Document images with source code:
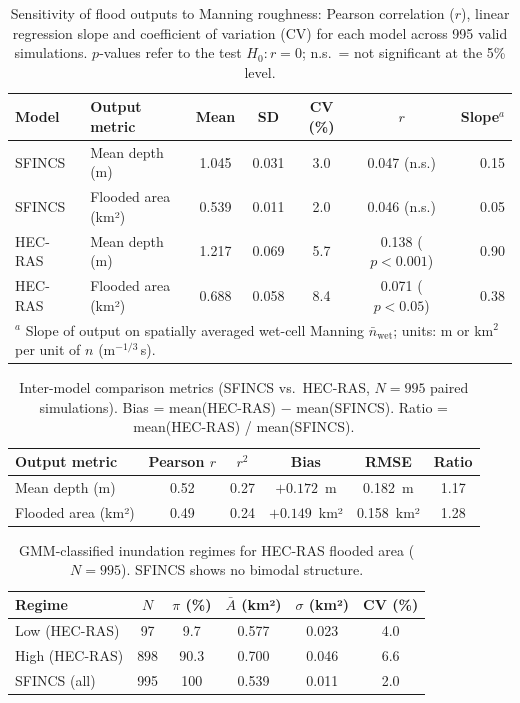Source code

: \documentclass[review,12pt]{elsarticle}
\newcommand{\sfincs}{\textsc{SFINCS}}
\newcommand{\hecras}{\textsc{HEC-RAS}}
\begin{document}
\begin{table}[htbp]
\centering
\caption{Sensitivity of flood outputs to Manning roughness: Pearson
correlation ($r$), linear regression slope and coefficient of variation
(CV) for each model across 995 valid simulations.
$p$-values refer to the test $H_0: r = 0$; n.s.\ = not significant
at the 5\% level.}
\label{tab:sensitivity}
\footnotesize
\setlength{\tabcolsep}{5pt}
\begin{tabular}{llccccr}
\toprule
Model & Output metric & Mean & SD & CV (\%) &
$r$ & Slope$^{a}$ \\
\midrule
\sfincs{}  & Mean depth (m)     & 1.045 & 0.031 & 3.0 & 0.047 (n.s.)      & 0.15 \\
\sfincs{}  & Flooded area (km²) & 0.539 & 0.011 & 2.0 & 0.046 (n.s.)      & 0.05 \\
\hecras{}  & Mean depth (m)     & 1.217 & 0.069 & 5.7 & 0.138 ($p<0.001$) & 0.90 \\
\hecras{}  & Flooded area (km²) & 0.688 & 0.058 & 8.4 & 0.071 ($p<0.05$)  & 0.38 \\
\bottomrule
\multicolumn{7}{l}{$^{a}$ Slope of output on spatially averaged wet-cell Manning $\bar{n}_{\mathrm{wet}}$;
  units: m or km$^2$ per unit of $n$ (m$^{-1/3}$\,s).}
\end{tabular}
\end{table}


\begin{table}[htbp]
\centering
\caption{Inter-model comparison metrics (\sfincs{} vs.\ \hecras{},
$N = 995$ paired simulations).
Bias = mean(\hecras{}) $-$ mean(\sfincs{}).
Ratio = mean(\hecras{}) / mean(\sfincs{}).}
\label{tab:intermodel}
\small
\begin{tabular}{lccccc}
\toprule
Output metric & Pearson $r$ & $r^2$ & Bias & RMSE & Ratio \\
\midrule
Mean depth (m)       & 0.52 & 0.27 & $+0.172$~m   & 0.182~m   & 1.17 \\
Flooded area (km²)   & 0.49 & 0.24 & $+0.149$~km² & 0.158~km² & 1.28 \\
\bottomrule
\end{tabular}
\end{table}


\begin{table}[htbp]
\centering
\caption{GMM-classified inundation regimes for \hecras{} flooded area
($N = 995$). \sfincs{} shows no bimodal structure.}
\label{tab:gmm}
\small
\begin{tabular}{lccccc}
\toprule
Regime & $N$ & $\pi$ (\%) & $\bar{A}$ (km²) & $\sigma$ (km²) & CV (\%) \\
\midrule
Low  (HEC-RAS) &  97 &  9.7 & 0.577 & 0.023 & 4.0 \\
High (HEC-RAS) & 898 & 90.3 & 0.700 & 0.046 & 6.6 \\
\midrule
SFINCS (all)   & 995 & 100  & 0.539 & 0.011 & 2.0 \\
\bottomrule
\end{tabular}
\end{table}
\end{document}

Task brief: Output each line of the records exactly. Any picture is skipped.

Reply:
Source code

: \documentclass[review,12pt]{elsarticle}
\newcommand{\sfincs}{\textsc{SFINCS}}
\newcommand{\hecras}{\textsc{HEC-RAS}}
\begin{document}
\begin{table}[htbp]
\centering
\caption{Sensitivity of flood outputs to Manning roughness: Pearson
correlation ($r$), linear regression slope and coefficient of variation
(CV) for each model across 995 valid simulations.
$p$-values refer to the test $H_0: r = 0$; n.s.\ = not significant
at the 5\% level.}
\label{tab:sensitivity}
\footnotesize
\setlength{\tabcolsep}{5pt}
\begin{tabular}{llccccr}
\toprule
Model & Output metric & Mean & SD & CV (\%) &
$r$ & Slope$^{a}$ \\
\midrule
\sfincs{}  & Mean depth (m)     & 1.045 & 0.031 & 3.0 & 0.047 (n.s.)      & 0.15 \\
\sfincs{}  & Flooded area (km²) & 0.539 & 0.011 & 2.0 & 0.046 (n.s.)      & 0.05 \\
\hecras{}  & Mean depth (m)     & 1.217 & 0.069 & 5.7 & 0.138 ($p<0.001$) & 0.90 \\
\hecras{}  & Flooded area (km²) & 0.688 & 0.058 & 8.4 & 0.071 ($p<0.05$)  & 0.38 \\
\bottomrule
\multicolumn{7}{l}{$^{a}$ Slope of output on spatially averaged wet-cell Manning $\bar{n}_{\mathrm{wet}}$;
  units: m or km$^2$ per unit of $n$ (m$^{-1/3}$\,s).}
\end{tabular}
\end{table}


\begin{table}[htbp]
\centering
\caption{Inter-model comparison metrics (\sfincs{} vs.\ \hecras{},
$N = 995$ paired simulations).
Bias = mean(\hecras{}) $-$ mean(\sfincs{}).
Ratio = mean(\hecras{}) / mean(\sfincs{}).}
\label{tab:intermodel}
\small
\begin{tabular}{lccccc}
\toprule
Output metric & Pearson $r$ & $r^2$ & Bias & RMSE & Ratio \\
\midrule
Mean depth (m)       & 0.52 & 0.27 & $+0.172$~m   & 0.182~m   & 1.17 \\
Flooded area (km²)   & 0.49 & 0.24 & $+0.149$~km² & 0.158~km² & 1.28 \\
\bottomrule
\end{tabular}
\end{table}


\begin{table}[htbp]
\centering
\caption{GMM-classified inundation regimes for \hecras{} flooded area
($N = 995$). \sfincs{} shows no bimodal structure.}
\label{tab:gmm}
\small
\begin{tabular}{lccccc}
\toprule
Regime & $N$ & $\pi$ (\%) & $\bar{A}$ (km²) & $\sigma$ (km²) & CV (\%) \\
\midrule
Low  (HEC-RAS) &  97 &  9.7 & 0.577 & 0.023 & 4.0 \\
High (HEC-RAS) & 898 & 90.3 & 0.700 & 0.046 & 6.6 \\
\midrule
SFINCS (all)   & 995 & 100  & 0.539 & 0.011 & 2.0 \\
\bottomrule
\end{tabular}
\end{table}
\end{document}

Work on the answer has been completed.